Credo che con questo romanzo, Umberto Eco abbia sì creato un romanzo storico, ma anche una sorta di denuncia contro alcuni crimini del XX secolo: l'esempio che mi sovviene è quello del Fascismo. Come la Chiesa di allora reprimeva ogni dissenso e sterminava i propri nemici (come gli eretici), così anche il Fascismo cominciò ad adottare questa politica indicativamente con l'inizio della Seconda Guerra Mondiale.

giovedì 21 aprile 2016

Introduzione

Salve a tutti. Mi chiamo Alessia Derivi.
Copertina de "Il nome della rosa"
Ho recentemente letto il romanzo "Il nome della rosa" di Umberto Eco e sono rimasta molto colpita dall'abilità dello scrittore nel ricreare un mondo medievale, facendo sì che i lettori possano con facilità immedesimarsi.

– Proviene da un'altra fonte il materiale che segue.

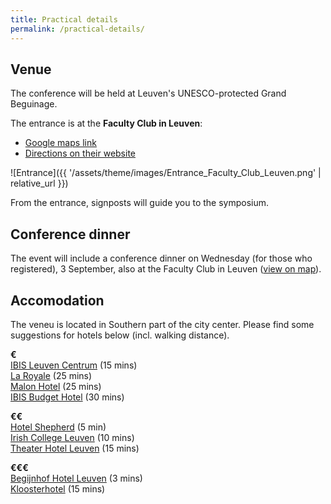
 ```yaml
---
title: Practical details
permalink: /practical-details/
---
```


## Venue
The conference will be held at Leuven's UNESCO-protected Grand Beguinage.

The entrance is at the **Faculty Club in Leuven**:
* [Google maps link](https://maps.app.goo.gl/MYJngQXK1kypFaC47)
* [Directions on their website](https://www.facultyclub.be/en/contact?lang=en) 

![Entrance]({{ '/assets/theme/images/Entrance_Faculty_Club_Leuven.png' | relative_url }})

From the entrance, signposts will guide you to the symposium.

## Conference dinner
The event will include a conference dinner on Wednesday (for those who registered), 3 September, also at the Faculty Club in Leuven ([view on map](https://maps.app.goo.gl/gJyZwQVSbbmLNznk9)). 

## Accomodation
The veneu is located in Southern part of the city center. Please find some suggestions for hotels below (incl. walking distance).

**€**  
[IBIS Leuven Centrum](https://all.accor.com/hotel/1457/index.en.shtml) (15 mins)  
[La Royale](https://lodge-hotels.be/en/hotels/b/la-royale-leuven) (25 mins)  
[Malon Hotel](https://reservations.cubilis.eu/malon-hotel-leuven?Language=en-GB) (25 mins)  
[IBIS Budget Hotel](https://all.accor.com/hotel/6682/index.en.shtml) (30 mins)  

**€€**  
[Hotel Shepherd](https://lodge-hotels.be/en/hotels/b/the-shepherd-leuven) (5 min)  
[Irish College Leuven](https://reservations.cubilis.eu/be/the-leuven-institute-for-ireland-in-europe-leuven?Language=en-GB) (10 mins)  
[Theater Hotel Leuven](https://lodge-hotels.be/en/hotels/b/theater-hotel-leuven) (15 mins)  

**€€€**  
[Begijnhof Hotel Leuven](https://bchotel.be/en/home-2/) (3 mins)  
[Kloosterhotel](https://www.martinshotels.com/en/page/martins-klooster/martins-klooster-4-hotel-louvain-official-website.11057.html) (15 mins)  
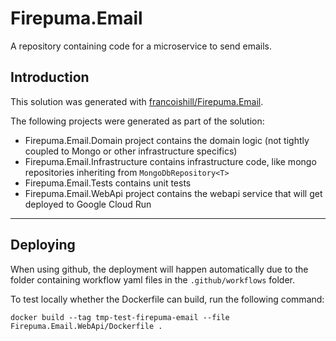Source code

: ﻿# Firepuma.Email

A repository containing code for a microservice to send emails.

## Introduction

This solution was generated with [francoishill/Firepuma.Email](https://github.com/francoishill/Firepuma.Email).

The following projects were generated as part of the solution:

* Firepuma.Email.Domain project contains the domain logic (not tightly coupled to Mongo or other infrastructure specifics)
* Firepuma.Email.Infrastructure contains infrastructure code, like mongo repositories inheriting from `MongoDbRepository<T>`
* Firepuma.Email.Tests contains unit tests
* Firepuma.Email.WebApi project contains the webapi service that will get deployed to Google Cloud Run

---

## Deploying

When using github, the deployment will happen automatically due to the folder containing workflow yaml files in the `.github/workflows` folder.

To test locally whether the Dockerfile can build, run the following command:

```shell
docker build --tag tmp-test-firepuma-email --file Firepuma.Email.WebApi/Dockerfile .
```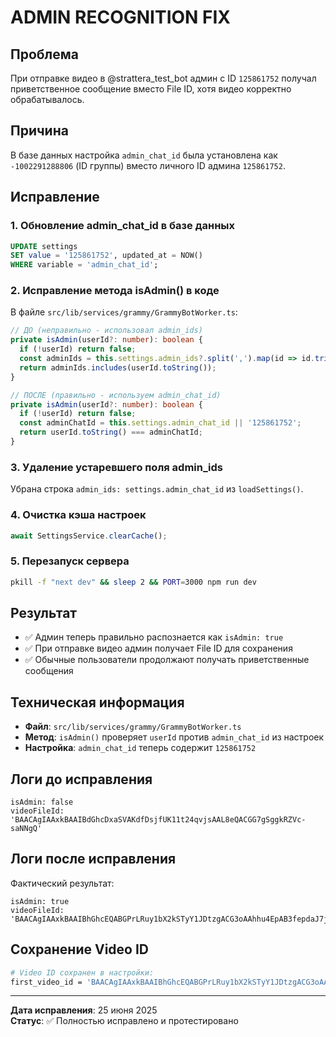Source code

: # ADMIN RECOGNITION FIX

## Проблема
При отправке видео в @strattera_test_bot админ с ID `125861752` получал приветственное сообщение вместо File ID, хотя видео корректно обрабатывалось.

## Причина
В базе данных настройка `admin_chat_id` была установлена как `-1002291288806` (ID группы) вместо личного ID админа `125861752`.

## Исправление

### 1. Обновление admin_chat_id в базе данных
```sql
UPDATE settings 
SET value = '125861752', updated_at = NOW() 
WHERE variable = 'admin_chat_id';
```

### 2. Исправление метода isAdmin() в коде
В файле `src/lib/services/grammy/GrammyBotWorker.ts`:
```typescript
// ДО (неправильно - использовал admin_ids)
private isAdmin(userId?: number): boolean {
  if (!userId) return false;
  const adminIds = this.settings.admin_ids?.split(',').map(id => id.trim()) || ['125861752'];
  return adminIds.includes(userId.toString());
}

// ПОСЛЕ (правильно - используем admin_chat_id)
private isAdmin(userId?: number): boolean {
  if (!userId) return false;
  const adminChatId = this.settings.admin_chat_id || '125861752';
  return userId.toString() === adminChatId;
}
```

### 3. Удаление устаревшего поля admin_ids
Убрана строка `admin_ids: settings.admin_chat_id` из `loadSettings()`.

### 4. Очистка кэша настроек
```typescript
await SettingsService.clearCache();
```

### 5. Перезапуск сервера
```bash
pkill -f "next dev" && sleep 2 && PORT=3000 npm run dev
```

## Результат
- ✅ Админ теперь правильно распознается как `isAdmin: true`
- ✅ При отправке видео админ получает File ID для сохранения
- ✅ Обычные пользователи продолжают получать приветственные сообщения

## Техническая информация
- **Файл**: `src/lib/services/grammy/GrammyBotWorker.ts`
- **Метод**: `isAdmin()` проверяет `userId` против `admin_chat_id` из настроек
- **Настройка**: `admin_chat_id` теперь содержит `125861752`

## Логи до исправления
```
isAdmin: false
videoFileId: 'BAACAgIAAxkBAAIBdGhcDxaSVAKdfDsjfUK11t24qvjsAAL8eQACGG7gSggkRZVc-saNNgQ'
```

## Логи после исправления
Фактический результат:
```
isAdmin: true
videoFileId: 'BAACAgIAAxkBAAIBhGhcEQABGPrLRuy1bX2kSTyY1JDtzgACG3oAAhhu4EpAB3fepdaJ7jYE'
```

## Сохранение Video ID
```bash
# Video ID сохранен в настройки:
first_video_id = 'BAACAgIAAxkBAAIBhGhcEQABGPrLRuy1bX2kSTyY1JDtzgACG3oAAhhu4EpAB3fepdaJ7jYE'
```

---
**Дата исправления**: 25 июня 2025  
**Статус**: ✅ Полностью исправлено и протестировано 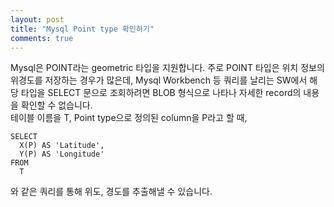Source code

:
 ```yaml
---
layout: post
title: "Mysql Point type 확인하기"
comments: true
---
```


Mysql은 POINT라는 geometric 타입을 지원합니다.
주로 POINT 타입은 위치 정보의 위경도를 저장하는 경우가 많은데, Mysql Workbench 등 쿼리를 날리는 SW에서 해당 타입을 SELECT 문으로 조회하려면 BLOB 형식으로 나타나 자세한 record의 내용을 확인할 수 없습니다.<br>
테이블 이름을 T, Point type으로 정의된 column을 P라고 할 때,
```Mysql
SELECT
  X(P) AS 'Latitude',
  Y(P) AS 'Longitude'
FROM
  T
```
와 같은 쿼리를 통해 위도, 경도를 추출해낼 수 있습니다.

Devo ammettere che questa lettura per me è stata all'inizio noiosa e molto difficile, ma, superate le prime cento pagine, la storia si è trasformata, diventando avvincente. Il fatto di aver unito un giallo, che solitamente ci fa pensare a Sherlock Holmes o ad altri detective, ai costumi, le tradizioni, le credenze di un'epoca così lontana mi ha sicuramente aiutata, perché sono così rimasta maggiormente coinvolta ed inoltre ho cambiato il mio punto di vista su questo periodo storico, che fino ad allora era per me solo un argomento di studio.

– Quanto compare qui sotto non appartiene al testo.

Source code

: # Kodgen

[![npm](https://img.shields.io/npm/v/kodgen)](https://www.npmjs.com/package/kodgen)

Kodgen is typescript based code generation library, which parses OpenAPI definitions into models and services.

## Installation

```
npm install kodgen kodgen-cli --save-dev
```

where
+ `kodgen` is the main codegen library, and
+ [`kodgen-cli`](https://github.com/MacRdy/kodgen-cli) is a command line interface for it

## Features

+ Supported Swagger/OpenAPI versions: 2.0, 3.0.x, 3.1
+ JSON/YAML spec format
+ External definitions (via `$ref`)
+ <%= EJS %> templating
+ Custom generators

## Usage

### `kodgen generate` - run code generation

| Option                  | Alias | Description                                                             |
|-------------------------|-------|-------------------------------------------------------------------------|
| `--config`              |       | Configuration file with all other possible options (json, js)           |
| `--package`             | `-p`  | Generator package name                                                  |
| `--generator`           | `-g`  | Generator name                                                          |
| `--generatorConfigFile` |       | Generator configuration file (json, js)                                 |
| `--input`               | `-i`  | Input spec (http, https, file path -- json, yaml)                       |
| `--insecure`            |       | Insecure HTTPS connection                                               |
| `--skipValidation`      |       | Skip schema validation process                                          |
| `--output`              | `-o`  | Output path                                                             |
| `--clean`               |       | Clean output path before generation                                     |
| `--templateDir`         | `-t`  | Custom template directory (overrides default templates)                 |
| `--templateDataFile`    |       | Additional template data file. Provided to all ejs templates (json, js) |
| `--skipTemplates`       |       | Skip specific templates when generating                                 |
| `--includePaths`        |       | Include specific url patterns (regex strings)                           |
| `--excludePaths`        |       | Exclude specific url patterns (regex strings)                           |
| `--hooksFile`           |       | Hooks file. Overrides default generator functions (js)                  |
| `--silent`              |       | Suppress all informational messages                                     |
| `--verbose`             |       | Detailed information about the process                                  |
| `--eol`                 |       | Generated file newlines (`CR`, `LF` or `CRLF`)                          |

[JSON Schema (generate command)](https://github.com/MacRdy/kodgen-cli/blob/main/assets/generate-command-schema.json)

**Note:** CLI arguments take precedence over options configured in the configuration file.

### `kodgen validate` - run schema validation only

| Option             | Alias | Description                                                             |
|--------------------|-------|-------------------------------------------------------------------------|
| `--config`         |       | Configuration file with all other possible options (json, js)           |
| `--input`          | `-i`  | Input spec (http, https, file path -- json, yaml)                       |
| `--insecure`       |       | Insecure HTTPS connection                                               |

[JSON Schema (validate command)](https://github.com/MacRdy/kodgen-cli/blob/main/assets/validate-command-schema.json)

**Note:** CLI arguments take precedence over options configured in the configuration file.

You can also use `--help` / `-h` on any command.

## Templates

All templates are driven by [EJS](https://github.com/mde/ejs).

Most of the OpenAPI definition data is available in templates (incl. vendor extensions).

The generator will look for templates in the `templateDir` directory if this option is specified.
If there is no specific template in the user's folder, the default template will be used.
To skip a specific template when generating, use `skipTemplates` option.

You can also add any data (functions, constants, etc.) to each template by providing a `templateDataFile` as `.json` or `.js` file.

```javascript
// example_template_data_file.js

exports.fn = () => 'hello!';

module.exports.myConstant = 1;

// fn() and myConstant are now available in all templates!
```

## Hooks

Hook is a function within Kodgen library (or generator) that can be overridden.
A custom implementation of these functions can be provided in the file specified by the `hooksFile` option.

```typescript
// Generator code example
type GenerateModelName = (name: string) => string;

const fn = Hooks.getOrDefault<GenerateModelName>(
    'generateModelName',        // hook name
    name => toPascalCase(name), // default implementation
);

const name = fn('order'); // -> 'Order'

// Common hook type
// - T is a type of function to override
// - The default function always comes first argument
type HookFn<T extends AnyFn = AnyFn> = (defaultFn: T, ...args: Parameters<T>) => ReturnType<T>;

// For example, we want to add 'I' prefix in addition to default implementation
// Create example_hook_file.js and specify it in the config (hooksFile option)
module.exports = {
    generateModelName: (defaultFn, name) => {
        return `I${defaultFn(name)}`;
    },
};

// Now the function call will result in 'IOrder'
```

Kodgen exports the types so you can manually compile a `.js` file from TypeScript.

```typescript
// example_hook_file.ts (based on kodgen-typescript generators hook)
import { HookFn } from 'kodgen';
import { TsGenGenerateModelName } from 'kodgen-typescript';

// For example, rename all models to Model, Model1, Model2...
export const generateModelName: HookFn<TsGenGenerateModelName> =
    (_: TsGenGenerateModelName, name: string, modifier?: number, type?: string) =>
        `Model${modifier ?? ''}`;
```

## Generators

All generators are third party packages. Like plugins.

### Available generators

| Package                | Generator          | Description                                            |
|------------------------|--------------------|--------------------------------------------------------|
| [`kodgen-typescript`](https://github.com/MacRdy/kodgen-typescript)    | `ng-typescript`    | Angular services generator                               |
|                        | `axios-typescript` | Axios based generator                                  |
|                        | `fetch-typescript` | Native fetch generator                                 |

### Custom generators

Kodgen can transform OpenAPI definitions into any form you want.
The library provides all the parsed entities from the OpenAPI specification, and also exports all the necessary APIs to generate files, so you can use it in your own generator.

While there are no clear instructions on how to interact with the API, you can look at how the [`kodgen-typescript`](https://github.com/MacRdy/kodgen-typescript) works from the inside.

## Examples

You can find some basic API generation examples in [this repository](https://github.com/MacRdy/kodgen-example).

Ho aperto questo blog, quindi, con l'intenzione di riflettere su alcuni elementi o passi che mi sono maggiormente piaciuti, cercando di creare, ove possibile, un parallelo con la nostra società. Ho scelto come titolo una citazione del best-seller che in italiano viene tradotta con "la favola parla di te", scritta originariamente dall'autore latino Orazio, poiché ritengo che ognuno di noi possa immedesimarsi in un personaggio, provare i suoi stessi sentimenti ed avere gli stessi vizi o desideri. Perciò trovo questo componimento oggigiorno ancora attuale, grazie anche al fatto che le figure non siano state plasmate come irraggiungibili e perfette, ma in fondo rappresentano un po' tutti noi!
Comincerò, dunque, questa mia considerazione analizzando cinque temi che ho preferito.
Spero di riuscire in questa mia impresa e Vi auguro buona lettura!